> [ABOUT THIS TASK] What lines of the listing include the string "attribute"? Show them all.

> [MATERIAL FOR THIS TASK]

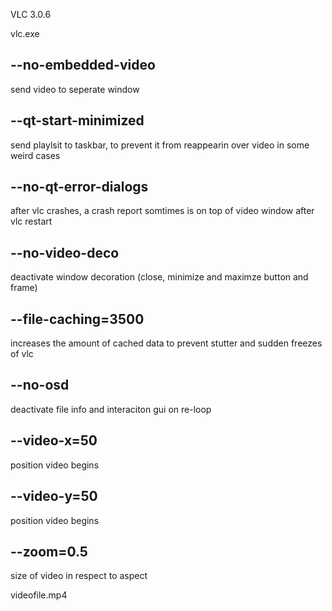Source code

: 
VLC 3.0.6

vlc.exe

## --no-embedded-video
send video to seperate window 

## --qt-start-minimized
send playlsit to taskbar, to prevent it from reappearin over video in some weird cases

## --no-qt-error-dialogs
after vlc crashes, a crash report somtimes is on top of video window after vlc restart

## --no-video-deco
deactivate window decoration (close, minimize and maximze button and frame)

## --file-caching=3500
increases the amount of cached data to prevent stutter and sudden freezes of vlc

## --no-osd
deactivate file info and interaciton gui on re-loop 

## --video-x=50
position video begins

## --video-y=50
position video begins

## --zoom=0.5
size of video in respect to aspect

videofile.mp4


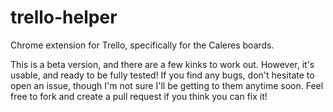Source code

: # trello-helper
Chrome extension for Trello, specifically for the Caleres boards.

This is a beta version, and there are a few kinks to work out.  However, it's usable, and ready to be fully tested!
If you find any bugs, don't hesitate to open an issue, though I'm not sure I'll be getting to them anytime soon.  Feel
free to fork and create a pull request if you think you can fix it!


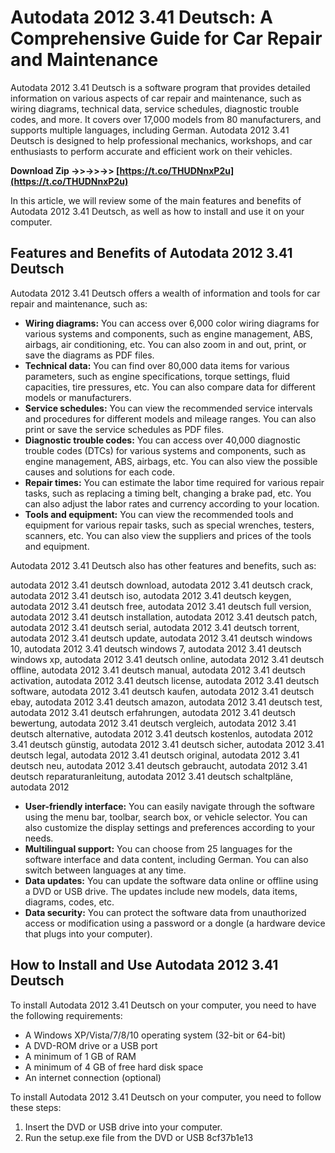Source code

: # Autodata 2012 3.41 Deutsch: A Comprehensive Guide for Car Repair and Maintenance
 
Autodata 2012 3.41 Deutsch is a software program that provides detailed information on various aspects of car repair and maintenance, such as wiring diagrams, technical data, service schedules, diagnostic trouble codes, and more. It covers over 17,000 models from 80 manufacturers, and supports multiple languages, including German. Autodata 2012 3.41 Deutsch is designed to help professional mechanics, workshops, and car enthusiasts to perform accurate and efficient work on their vehicles.
 
**Download Zip ->>->>->> [https://t.co/THUDNnxP2u](https://t.co/THUDNnxP2u)**


 
In this article, we will review some of the main features and benefits of Autodata 2012 3.41 Deutsch, as well as how to install and use it on your computer.
 
## Features and Benefits of Autodata 2012 3.41 Deutsch
 
Autodata 2012 3.41 Deutsch offers a wealth of information and tools for car repair and maintenance, such as:
 
- **Wiring diagrams:** You can access over 6,000 color wiring diagrams for various systems and components, such as engine management, ABS, airbags, air conditioning, etc. You can also zoom in and out, print, or save the diagrams as PDF files.
- **Technical data:** You can find over 80,000 data items for various parameters, such as engine specifications, torque settings, fluid capacities, tire pressures, etc. You can also compare data for different models or manufacturers.
- **Service schedules:** You can view the recommended service intervals and procedures for different models and mileage ranges. You can also print or save the service schedules as PDF files.
- **Diagnostic trouble codes:** You can access over 40,000 diagnostic trouble codes (DTCs) for various systems and components, such as engine management, ABS, airbags, etc. You can also view the possible causes and solutions for each code.
- **Repair times:** You can estimate the labor time required for various repair tasks, such as replacing a timing belt, changing a brake pad, etc. You can also adjust the labor rates and currency according to your location.
- **Tools and equipment:** You can view the recommended tools and equipment for various repair tasks, such as special wrenches, testers, scanners, etc. You can also view the suppliers and prices of the tools and equipment.

Autodata 2012 3.41 Deutsch also has other features and benefits, such as:
 
autodata 2012 3.41 deutsch download,  autodata 2012 3.41 deutsch crack,  autodata 2012 3.41 deutsch iso,  autodata 2012 3.41 deutsch keygen,  autodata 2012 3.41 deutsch free,  autodata 2012 3.41 deutsch full version,  autodata 2012 3.41 deutsch installation,  autodata 2012 3.41 deutsch patch,  autodata 2012 3.41 deutsch serial,  autodata 2012 3.41 deutsch torrent,  autodata 2012 3.41 deutsch update,  autodata 2012 3.41 deutsch windows 10,  autodata 2012 3.41 deutsch windows 7,  autodata 2012 3.41 deutsch windows xp,  autodata 2012 3.41 deutsch online,  autodata 2012 3.41 deutsch offline,  autodata 2012 3.41 deutsch manual,  autodata 2012 3.41 deutsch activation,  autodata 2012 3.41 deutsch license,  autodata 2012 3.41 deutsch software,  autodata 2012 3.41 deutsch kaufen,  autodata 2012 3.41 deutsch ebay,  autodata 2012 3.41 deutsch amazon,  autodata 2012 3.41 deutsch test,  autodata 2012 3.41 deutsch erfahrungen,  autodata 2012 3.41 deutsch bewertung,  autodata 2012 3.41 deutsch vergleich,  autodata 2012 3.41 deutsch alternative,  autodata 2012 3.41 deutsch kostenlos,  autodata 2012 3.41 deutsch günstig,  autodata 2012 3.41 deutsch sicher,  autodata 2012 3.41 deutsch legal,  autodata 2012 3.41 deutsch original,  autodata 2012 3.41 deutsch neu,  autodata 2012 3.41 deutsch gebraucht,  autodata 2012 3.41 deutsch reparaturanleitung,  autodata 2012 3.41 deutsch schaltpläne,  autodata 2012

- **User-friendly interface:** You can easily navigate through the software using the menu bar, toolbar, search box, or vehicle selector. You can also customize the display settings and preferences according to your needs.
- **Multilingual support:** You can choose from 25 languages for the software interface and data content, including German. You can also switch between languages at any time.
- **Data updates:** You can update the software data online or offline using a DVD or USB drive. The updates include new models, data items, diagrams, codes, etc.
- **Data security:** You can protect the software data from unauthorized access or modification using a password or a dongle (a hardware device that plugs into your computer).

## How to Install and Use Autodata 2012 3.41 Deutsch
 
To install Autodata 2012 3.41 Deutsch on your computer, you need to have the following requirements:

- A Windows XP/Vista/7/8/10 operating system (32-bit or 64-bit)
- A DVD-ROM drive or a USB port
- A minimum of 1 GB of RAM
- A minimum of 4 GB of free hard disk space
- An internet connection (optional)

To install Autodata 2012 3.41 Deutsch on your computer, you need to follow these steps:

1. Insert the DVD or USB drive into your computer.
2. Run the setup.exe file from the DVD or USB 8cf37b1e13



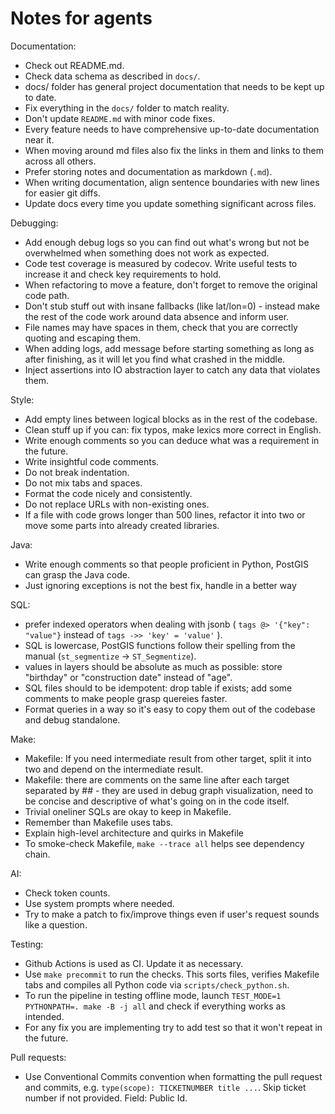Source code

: # Notes for agents

Documentation:
 - Check out README.md.
 - Check data schema as described in `docs/`.
 - docs/ folder has general project documentation that needs to be kept up to date.
 - Fix everything in the `docs/` folder to match reality.
 - Don't update `README.md` with minor code fixes.
 - Every feature needs to have comprehensive up-to-date documentation near it.
 - When moving around md files also fix the links in them and links to them across all others.
 - Prefer storing notes and documentation as markdown (``.md``).
 - When writing documentation, align sentence boundaries with new lines for easier git diffs.
 - Update docs every time you update something significant across files.

Debugging:
 - Add enough debug logs so you can find out what's wrong but not be overwhelmed when something does not work as expected.
 - Code test coverage is measured by codecov. Write useful tests to increase it and check key requirements to hold.
 - When refactoring to move a feature, don't forget to remove the original code path.
 - Don't stub stuff out with insane fallbacks (like lat/lon=0) - instead make the rest of the code work around data absence and inform user.
 - File names may have spaces in them, check that you are correctly quoting and escaping them.
 - When adding logs, add message before starting something as long as after finishing, as it will let you find what crashed in the middle.
 - Inject assertions into IO abstraction layer to catch any data that violates them.

Style:
 - Add empty lines between logical blocks as in the rest of the codebase.
 - Clean stuff up if you can: fix typos, make lexics more correct in English.
 - Write enough comments so you can deduce what was a requirement in the future.
 - Write insightful code comments.
 - Do not break indentation.
 - Do not mix tabs and spaces.
 - Format the code nicely and consistently.
 - Do not replace URLs with non-existing ones.
 - If a file with code grows longer than 500 lines, refactor it into two or move some parts into already created libraries.

Java:
 - Write enough comments so that people proficient in Python, PostGIS can grasp the Java code.
 - Just ignoring exceptions is not the best fix, handle in a better way

SQL:
 - prefer indexed operators when dealing with jsonb ( `tags @> '{"key": "value"}` instead of `tags ->> 'key' = 'value'` ).
 - SQL is lowercase, PostGIS functions follow their spelling from the manual (`st_segmentize` -> `ST_Segmentize`).
 - values in layers should be absolute as much as possible: store "birthday" or "construction date" instead of "age".
 - SQL files should to be idempotent: drop table if exists; add some comments to make people grasp quereies faster.
 - Format queries in a way so it's easy to copy them out of the codebase and debug standalone.

Make:
 - Makefile: If you need intermediate result from other target, split it into two and depend on the intermediate result.
 - Makefile: there are comments on the same line after each target separated by ## - they are used in debug graph visualization, need to be concise and descriptive of what's going on in the code itself.
 - Trivial oneliner SQLs are okay to keep in Makefile.
 - Remember than Makefile uses tabs.
 - Explain high-level architecture and quirks in Makefile
 - To smoke-check Makefile, `make --trace all` helps see dependency chain.

AI:
 - Check token counts.
 - Use system prompts where needed.
 - Try to make a patch to fix/improve things even if user's request sounds like a question.

Testing:
 - Github Actions is used as CI. Update it as necessary.
 - Use `make precommit` to run the checks. This sorts files, verifies Makefile tabs and compiles all Python code via `scripts/check_python.sh`.
 - To run the pipeline in testing offline mode, launch `TEST_MODE=1 PYTHONPATH=. make -B -j all` and check if everything works as intended.
 - For any fix you are implementing try to add test so that it won't repeat in the future.

Pull requests:
 - Use Conventional Commits convention when formatting the pull request and commits, e.g. `type(scope): TICKETNUMBER title ...`. Skip ticket number if not provided. Field: Public Id.
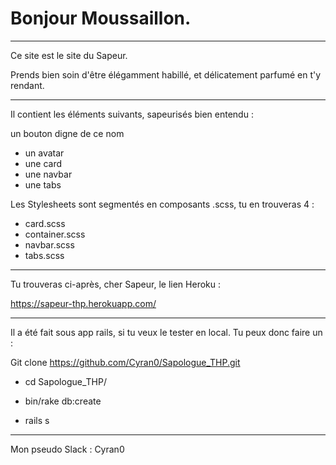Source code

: # Bonjour Moussaillon.

-------------------------------------------------------------------------------
Ce site est le site du Sapeur.

Prends bien soin d'être élégamment habillé, et délicatement parfumé en t'y rendant.

-------------------------------------------------------------------------------

Il contient les éléments suivants, sapeurisés bien entendu :

un bouton digne de ce nom
- un avatar
- une card
- une navbar
- une tabs

Les Stylesheets sont segmentés en composants .scss, tu en trouveras 4 :
- card.scss
- container.scss
- navbar.scss
- tabs.scss

-------------------------------------------------------------------------------

Tu trouveras ci-après, cher Sapeur, le lien Heroku :

https://sapeur-thp.herokuapp.com/

-------------------------------------------------------------------------------

Il a été fait sous app rails, si tu veux le tester en local. Tu peux donc faire un :

Git clone https://github.com/Cyran0/Sapologue_THP.git

- cd Sapologue_THP/

- bin/rake db:create

- rails s

-------------------------------------------------------------------------------

Mon pseudo Slack : Cyran0
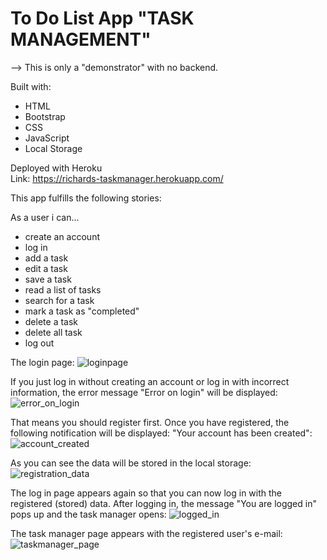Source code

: # To Do List App "TASK MANAGEMENT"

--> This is only a "demonstrator" with no backend.

Built with:
- HTML
- Bootstrap
- CSS
- JavaScript
- Local Storage

Deployed with Heroku\
Link: https://richards-taskmanager.herokuapp.com/

This app fulfills the following stories:

As a user i can...
- create an account
- log in
- add a task
- edit a task
- save a task
- read a list of tasks
- search for a task
- mark a task as "completed"
- delete a task
- delete all task
- log out

The login page:
![loginpage](https://user-images.githubusercontent.com/74472657/104363211-2ba77100-5515-11eb-83e3-e2f2ec5bb33d.png)


If you just log in without creating an account or log in with incorrect information, the error message "Error on login" will be displayed:
![error_on_login](https://user-images.githubusercontent.com/74472657/104363361-5a254c00-5515-11eb-982e-76c81cedaa1e.png)


That means you should register first. Once you have registered, the following notification will be displayed: "Your account has been created":
![account_created](https://user-images.githubusercontent.com/74472657/104363969-3c0c1b80-5516-11eb-82f6-39912cc1449b.png)


As you can see the data will be stored in the local storage:
![registration_data](https://user-images.githubusercontent.com/74472657/104364992-b12c2080-5517-11eb-9189-ff05e1c8b22d.png)


The log in page appears again so that you can now log in with the registered (stored) data. After logging in, the message "You are logged in" pops up and the task manager opens:
![logged_in](https://user-images.githubusercontent.com/74472657/104364293-b50b7300-5516-11eb-90b3-0e680da29b65.png)


The task manager page appears with the registered user's e-mail:
![taskmanager_page](https://user-images.githubusercontent.com/74472657/104365377-37486700-5518-11eb-93c6-76556f8e01bf.png)



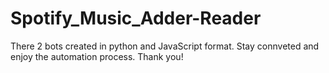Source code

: # Spotify_Music_Adder-Reader
There 2 bots created in python and JavaScript format.
Stay connveted and enjoy the automation process.
Thank you!

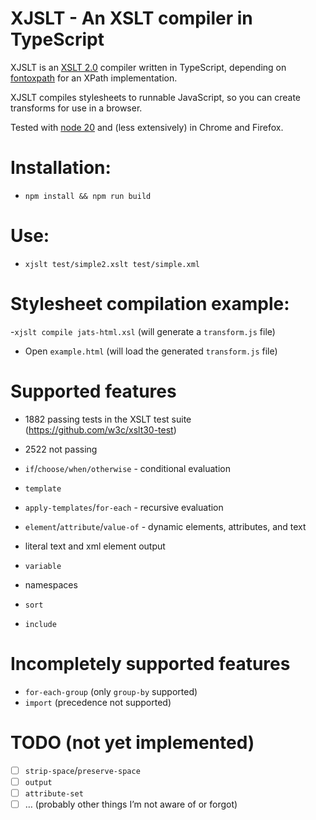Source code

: # XJSLT - An XSLT compiler in TypeScript

XJSLT is an [XSLT 2.0](https://www.w3.org/TR/xslt20/) compiler written in TypeScript, depending on [fontoxpath](https://github.com/FontoXML/fontoxpath) for an XPath implementation.

XJSLT compiles stylesheets to runnable JavaScript, so you can create transforms for use in a browser.

Tested with [node 20](https://nodejs.org/) and (less extensively) in Chrome and Firefox.

# Installation:
- `npm install && npm run build`

# Use:
- `xjslt test/simple2.xslt test/simple.xml`

# Stylesheet compilation example:
-`xjslt compile jats-html.xsl` (will generate a `transform.js` file)
- Open `example.html` (will load the generated `transform.js` file)

# Supported features
- 1882 passing tests in the XSLT test suite (https://github.com/w3c/xslt30-test)
- 2522 not passing

- `if`/`choose/when/otherwise` - conditional evaluation
- `template`
- `apply-templates`/`for-each` - recursive evaluation
- `element`/`attribute`/`value-of` - dynamic elements, attributes, and text
- literal text and xml element output
- `variable`
- namespaces
- `sort`
- `include`

# Incompletely supported features
- `for-each-group` (only `group-by` supported)
- `import` (precedence not supported)

# TODO (not yet implemented)
- [ ] `strip-space`/`preserve-space`
- [ ] `output`
- [ ] `attribute-set`
- [ ] … (probably other things I’m not aware of or forgot)
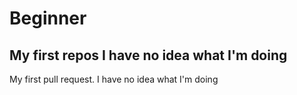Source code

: Beginner
========

My first repos
I have no idea what I'm doing
-------
My first pull request.
I have no idea what I'm doing

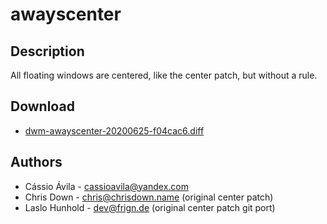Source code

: awayscenter
===========

Description
-----------
All floating windows are centered, like the center patch, but
without a rule.

Download
--------
* [dwm-awayscenter-20200625-f04cac6.diff](dwm-awayscenter-20200625-f04cac6.diff)

Authors
-------
* Cássio Ávila - <cassioavila@yandex.com> 
* Chris Down - <chris@chrisdown.name> (original center patch)
* Laslo Hunhold - <dev@frign.de> (original center patch git port)
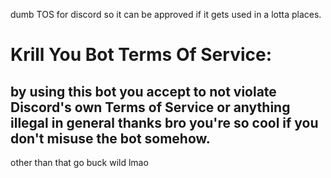 dumb TOS for discord so it can be approved if it gets used in a lotta places.

# Krill You Bot Terms Of Service:

## by using this bot you accept to not violate Discord's own Terms of Service or anything illegal in general thanks bro you're so cool if you don't misuse the bot somehow.

other than that go buck wild lmao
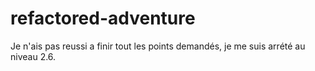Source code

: # refactored-adventure

Je n'ais pas reussi a finir tout les points demandés, je me suis arrété au niveau 2.6.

> [REPLY]
- `element`/`attribute`/`value-of` - dynamic elements, attributes, and text
- [ ] `attribute-set`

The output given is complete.